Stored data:

________________

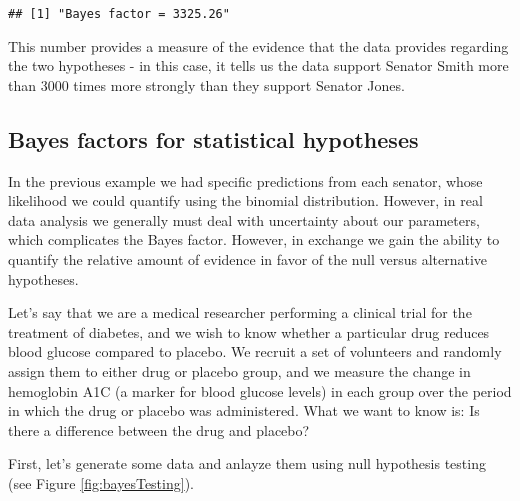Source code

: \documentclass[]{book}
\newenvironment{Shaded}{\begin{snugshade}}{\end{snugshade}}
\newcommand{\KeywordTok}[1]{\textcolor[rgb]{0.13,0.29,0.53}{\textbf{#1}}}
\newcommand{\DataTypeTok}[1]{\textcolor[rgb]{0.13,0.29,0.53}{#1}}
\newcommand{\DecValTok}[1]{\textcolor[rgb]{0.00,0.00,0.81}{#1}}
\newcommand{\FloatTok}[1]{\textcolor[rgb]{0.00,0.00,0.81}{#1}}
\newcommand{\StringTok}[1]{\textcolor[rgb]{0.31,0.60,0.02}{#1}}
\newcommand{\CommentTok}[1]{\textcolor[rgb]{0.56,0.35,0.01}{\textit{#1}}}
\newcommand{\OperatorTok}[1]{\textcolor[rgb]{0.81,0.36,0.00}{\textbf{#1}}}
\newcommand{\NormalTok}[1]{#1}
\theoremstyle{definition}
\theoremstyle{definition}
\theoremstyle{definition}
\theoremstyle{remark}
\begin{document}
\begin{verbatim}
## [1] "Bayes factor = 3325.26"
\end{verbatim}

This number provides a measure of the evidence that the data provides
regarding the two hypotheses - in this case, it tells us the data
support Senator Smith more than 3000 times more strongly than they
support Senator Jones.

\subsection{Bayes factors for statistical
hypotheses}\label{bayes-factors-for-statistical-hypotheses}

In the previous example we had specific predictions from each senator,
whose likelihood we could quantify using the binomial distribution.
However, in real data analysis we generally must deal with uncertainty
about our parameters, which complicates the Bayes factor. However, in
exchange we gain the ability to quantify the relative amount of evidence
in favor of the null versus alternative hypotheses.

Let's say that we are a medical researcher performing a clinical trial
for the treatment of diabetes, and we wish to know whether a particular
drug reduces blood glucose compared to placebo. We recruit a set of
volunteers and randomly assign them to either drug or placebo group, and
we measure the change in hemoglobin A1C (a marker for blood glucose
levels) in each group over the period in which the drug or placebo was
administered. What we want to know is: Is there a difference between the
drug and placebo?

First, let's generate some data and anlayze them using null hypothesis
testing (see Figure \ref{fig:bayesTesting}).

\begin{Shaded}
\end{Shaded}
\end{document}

________________

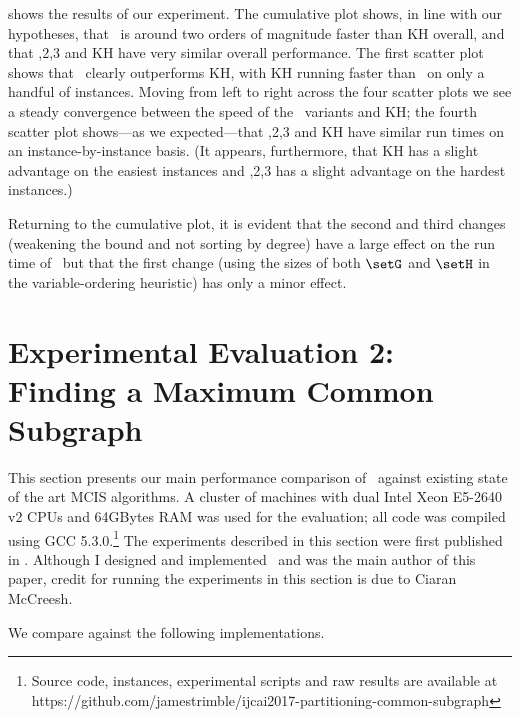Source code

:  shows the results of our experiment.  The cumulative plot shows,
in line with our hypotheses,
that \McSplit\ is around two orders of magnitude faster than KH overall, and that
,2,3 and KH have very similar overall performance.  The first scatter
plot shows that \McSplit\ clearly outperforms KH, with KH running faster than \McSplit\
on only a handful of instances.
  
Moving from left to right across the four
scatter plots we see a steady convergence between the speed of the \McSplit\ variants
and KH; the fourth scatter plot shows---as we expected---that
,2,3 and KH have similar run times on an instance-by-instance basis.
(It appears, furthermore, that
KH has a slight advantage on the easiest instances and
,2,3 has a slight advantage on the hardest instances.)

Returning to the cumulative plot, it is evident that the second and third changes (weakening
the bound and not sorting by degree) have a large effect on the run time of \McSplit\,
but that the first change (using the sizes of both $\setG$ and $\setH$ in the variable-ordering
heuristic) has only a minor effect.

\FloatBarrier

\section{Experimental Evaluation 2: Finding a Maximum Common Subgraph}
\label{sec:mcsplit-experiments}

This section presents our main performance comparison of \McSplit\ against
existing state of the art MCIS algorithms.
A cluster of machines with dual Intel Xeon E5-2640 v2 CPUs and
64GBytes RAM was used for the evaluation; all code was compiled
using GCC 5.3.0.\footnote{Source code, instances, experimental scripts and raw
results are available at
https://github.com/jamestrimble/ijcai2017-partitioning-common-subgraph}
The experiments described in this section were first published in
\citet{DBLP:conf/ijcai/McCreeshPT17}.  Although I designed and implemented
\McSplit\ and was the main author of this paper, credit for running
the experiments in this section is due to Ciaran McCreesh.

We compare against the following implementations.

________________

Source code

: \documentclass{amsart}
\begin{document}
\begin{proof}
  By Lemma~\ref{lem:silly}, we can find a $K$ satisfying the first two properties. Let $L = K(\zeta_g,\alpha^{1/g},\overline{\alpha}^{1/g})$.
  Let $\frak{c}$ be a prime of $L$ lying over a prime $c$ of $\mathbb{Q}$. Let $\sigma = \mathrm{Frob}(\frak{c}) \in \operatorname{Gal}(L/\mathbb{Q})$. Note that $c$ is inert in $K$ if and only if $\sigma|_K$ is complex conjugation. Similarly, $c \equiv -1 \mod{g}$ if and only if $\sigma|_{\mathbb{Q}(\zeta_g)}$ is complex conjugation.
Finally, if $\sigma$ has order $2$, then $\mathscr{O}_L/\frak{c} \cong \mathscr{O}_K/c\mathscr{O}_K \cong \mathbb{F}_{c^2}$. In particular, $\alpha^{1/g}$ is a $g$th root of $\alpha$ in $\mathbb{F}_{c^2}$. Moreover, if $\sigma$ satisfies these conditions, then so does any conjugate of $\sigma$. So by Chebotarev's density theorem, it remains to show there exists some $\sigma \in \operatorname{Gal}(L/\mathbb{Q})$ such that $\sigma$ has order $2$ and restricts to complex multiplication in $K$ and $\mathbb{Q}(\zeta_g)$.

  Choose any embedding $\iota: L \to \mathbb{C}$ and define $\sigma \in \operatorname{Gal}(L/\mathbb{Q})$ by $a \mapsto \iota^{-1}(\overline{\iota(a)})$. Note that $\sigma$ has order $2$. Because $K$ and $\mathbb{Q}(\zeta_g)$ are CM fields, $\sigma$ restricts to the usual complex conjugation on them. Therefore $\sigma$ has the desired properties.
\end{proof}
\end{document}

________________

• _REQUIRED WORK_
Whichever lines of the data include the word "slight", pull them out.

• _COMPLETED TASK_
KH has a slight advantage on the easiest instances and
,2,3 has a slight advantage on the hardest instances.)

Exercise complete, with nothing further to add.